Dataset records:
----

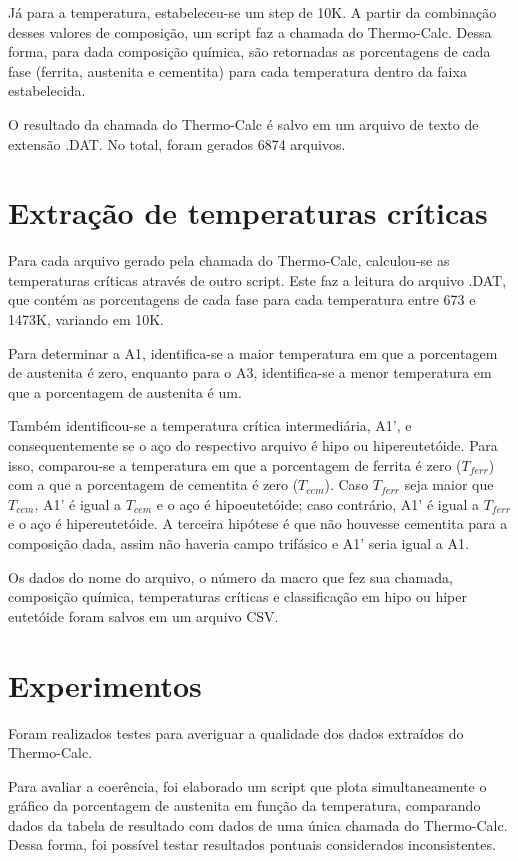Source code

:\documentclass[brazil,tese,epusp]{usp}
\begin{document}
Já para a temperatura, estabeleceu-se um step de 10K. A partir da combinação desses valores de composição, um script faz a chamada do Thermo-Calc\textregistered{}. Dessa forma, para dada composição química, são retornadas as porcentagens de cada fase (ferrita, austenita e cementita) para cada temperatura dentro da faixa estabelecida.

O resultado da chamada do Thermo-Calc\textregistered{} é salvo em um arquivo de texto de extensão .DAT. No total, foram gerados 6874 arquivos.

\section{Extra\c{c}\~ao de temperaturas cr\'iticas}

Para cada arquivo gerado pela chamada do Thermo-Calc\textregistered{}, calculou-se as temperaturas críticas através de outro script. Este faz a leitura do arquivo .DAT, que contém as porcentagens de cada fase para cada temperatura entre 673 e 1473K, variando em 10K.

Para determinar a A1, identifica-se a maior temperatura em que a porcentagem de austenita é zero, enquanto para o A3, identifica-se a menor temperatura em que a porcentagem de austenita é um.

Também identificou-se a temperatura crítica intermediária, A1', e consequentemente se o aço do respectivo arquivo é hipo ou hipereutetóide. Para isso, comparou-se a temperatura em que a porcentagem de ferrita é zero ($T_{ferr}$) com a que a porcentagem de cementita é zero ($T_{cem}$). Caso $T_{ferr}$ seja maior que $T_{cem}$, A1' é igual a $T_{cem}$ e o aço é hipoeutetóide; caso contrário, A1' é igual a $T_{ferr}$ e o aço é hipereutetóide. A terceira hipótese é que não houvesse cementita para a composição dada, assim não haveria campo trifásico e A1' seria igual a A1.

Os dados do nome do arquivo, o número da macro que fez sua chamada, composição química, temperaturas críticas e classificação em hipo ou hiper eutetóide foram salvos em um arquivo CSV.

\section{Experimentos}

Foram realizados testes para averiguar a qualidade dos dados extraídos do Thermo-Calc\textregistered{}.

Para avaliar a coerência, foi elaborado um script que plota simultaneamente o gráfico da porcentagem de austenita em função da temperatura, comparando dados da tabela de resultado com dados de uma única chamada do Thermo-Calc\textregistered{}. Dessa forma, foi possível testar resultados pontuais considerados inconsistentes.
\end{document}
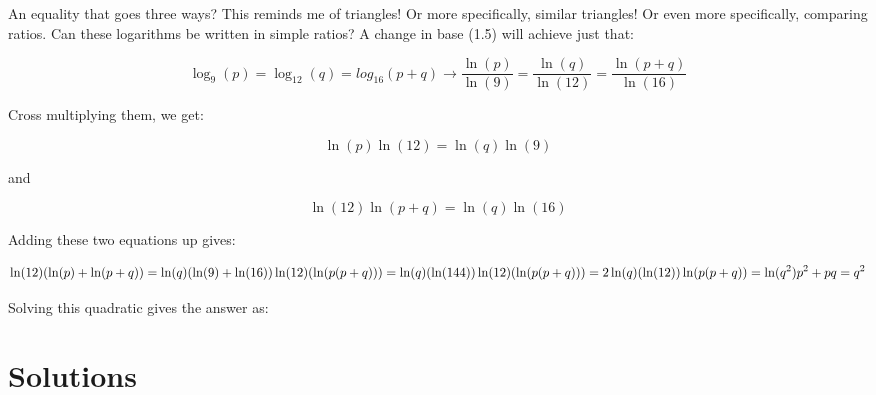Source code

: \begin{solution}

An equality that goes three ways? This reminds me of triangles! Or more specifically, similar triangles! Or even more specifically, comparing ratios. Can these logarithms be written in simple ratios? A change in base (1.5) will achieve just that:

$$
   \log_9(p) = \log_{12}(q) = log_{16}(p+q) \rightarrow
   \frac{\ln(p)}{\ln(9)} = \frac{\ln(q)}{\ln(12)} = \frac{\ln(p+q)}{\ln(16)}
$$

\newpage

Cross multiplying them, we get:

$$
  \ln(p)\ln(12) = \ln(q)\ln(9)
$$

and

$$
  \ln(12)\ln(p+q) = \ln(q)\ln(16)
$$

Adding these two equations up gives:

$$
  \ln(12)(\ln(p)+\ln(p+q)) = \ln(q)(\ln(9)+\ln(16)) \\
  \ln(12)(\ln(p(p+q))) = \ln(q)(\ln(144)) \\
  \ln(12)(\ln(p(p+q))) = 2\ln(q)(\ln(12)) \\
  \ln(p(p+q)) = \ln(q^2) \\
  p^2 + pq = q^2
$$

Solving this quadratic gives the answer as: 

\end{solution}



\newpage
\section{Solutions}


\printsolutions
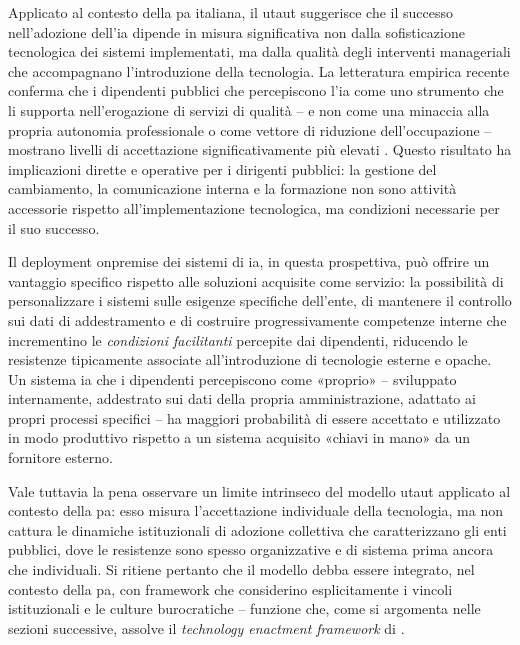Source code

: Applicato al contesto della \gls{pa} italiana, il \gls{utaut} suggerisce che il successo nell'adozione dell'\gls{ia} dipende in misura significativa non dalla sofisticazione tecnologica dei sistemi implementati, ma dalla qualità degli interventi manageriali che accompagnano l'introduzione della tecnologia. La letteratura empirica recente conferma che i dipendenti pubblici che percepiscono l'\gls{ia} come uno strumento che li supporta nell'erogazione di servizi di qualità -- e non come una minaccia alla propria autonomia professionale o come vettore di riduzione dell'occupazione -- mostrano livelli di accettazione significativamente più elevati \parencite{Ahn2022}. Questo risultato ha implicazioni dirette e operative per i dirigenti pubblici: la gestione del cambiamento, la comunicazione interna e la formazione non sono attività accessorie rispetto all'implementazione tecnologica, ma condizioni necessarie per il suo successo.

Il deployment \gls{onpremise} dei sistemi di \gls{ia}, in questa prospettiva, può offrire un vantaggio specifico rispetto alle soluzioni acquisite come servizio: la possibilità di personalizzare i sistemi sulle esigenze specifiche dell'ente, di mantenere il controllo sui dati di addestramento e di costruire progressivamente competenze interne che incrementino le \textit{condizioni facilitanti} percepite dai dipendenti, riducendo le resistenze tipicamente associate all'introduzione di tecnologie esterne e opache. Un sistema \gls{ia} che i dipendenti percepiscono come «proprio» -- sviluppato internamente, addestrato sui dati della propria amministrazione, adattato ai propri processi specifici -- ha maggiori probabilità di essere accettato e utilizzato in modo produttivo rispetto a un sistema acquisito «chiavi in mano» da un fornitore esterno.

Vale tuttavia la pena osservare un limite intrinseco del modello \gls{utaut} applicato al contesto della \gls{pa}: esso misura l'accettazione individuale della tecnologia, ma non cattura le dinamiche istituzionali di adozione collettiva che caratterizzano gli enti pubblici, dove le resistenze sono spesso organizzative e di sistema prima ancora che individuali. Si ritiene pertanto che il modello debba essere integrato, nel contesto della \gls{pa}, con framework che considerino esplicitamente i vincoli istituzionali e le culture burocratiche -- funzione che, come si argomenta nelle sezioni successive, assolve il \textit{technology enactment framework} di \textcite{Fountain2001}.

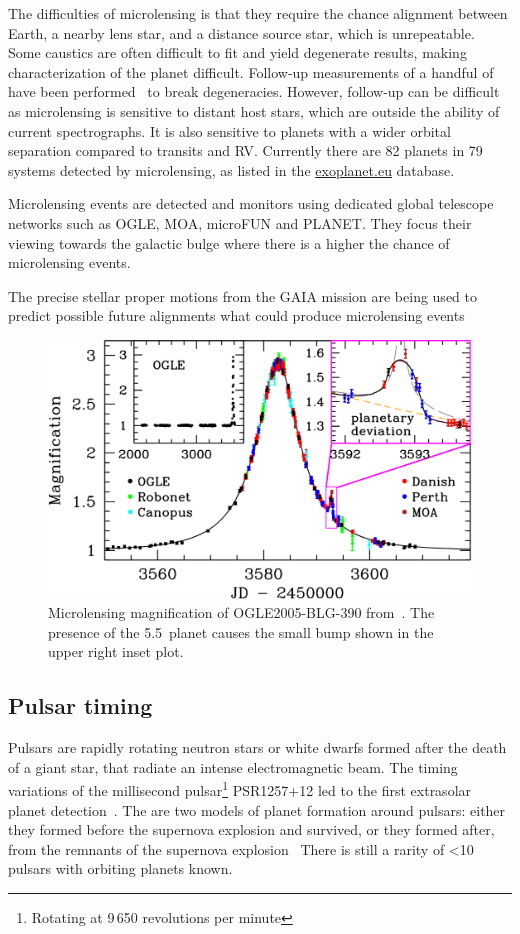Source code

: The difficulties of microlensing is that they require the chance alignment between Earth, a nearby lens star, and a distance source star, which is unrepeatable.
Some caustics are often difficult to fit and yield degenerate results, making characterization of the planet difficult.
Follow-up measurements of a handful of have been performed~\citep[e.g.][]{kubas_frozen_2012, batista_confirmation_2015, santerne_spectroscopic_2016} to break degeneracies. 
However, follow-up can be difficult as microlensing is sensitive to distant host stars, which are outside the ability of current spectrographs.
It is also sensitive to planets with a wider orbital separation  compared to transits and {RV}.
Currently there are 82 planets in 79 systems detected by microlensing, as listed in the \href{https:\\www.exoplanet.eu}{exoplanet.eu} database.

Microlensing events are detected and monitors using dedicated global telescope networks such as {OGLE}, {MOA}, {microFUN} and {PLANET}.
They focus their viewing towards the galactic bulge where there is a higher the chance of microlensing events.

The precise stellar proper motions from the GAIA mission are being used to predict possible future alignments what could produce microlensing events~\citep{kluter_prediction_2018} 


\begin{figure}
    \centering
    \includegraphics[width=0.5\linewidth]{./figures/introduction/Microlensing_OGLE2005-BLG-390.pdf}
    \caption{Microlensing magnification of OGLE2005-BLG-390 from~\citep{beaulieu_discovery_2006}.
        The presence of the 5.5\,\Mjup{} planet causes the small bump shown in the upper right inset plot.}
    \label{fig:microlensing_example}
\end{figure}



\subsection{Pulsar timing}
\label{sub:pulsar_timing}
Pulsars are rapidly rotating neutron stars or white dwarfs formed after the death of a giant star, that radiate an intense electromagnetic beam.
The timing variations of the millisecond pulsar\footnote{Rotating at 9\,650 revolutions per minute} {PSR1257+12} led to the first extrasolar planet detection~\citet{wolszczan_planetary_1992}.
The are two models of planet formation around pulsars: either they formed before the supernova explosion and survived, or they formed after, from the remnants of the supernova explosion~\citep{Starovoit_existence_2017}
There is still a rarity of  <10 pulsars with orbiting planets known.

----

Those lines above that contain the string "begin" should be returned.

- _TASK RESPONSE_
\begin{document}
: \begin{solution}
\begin{figure}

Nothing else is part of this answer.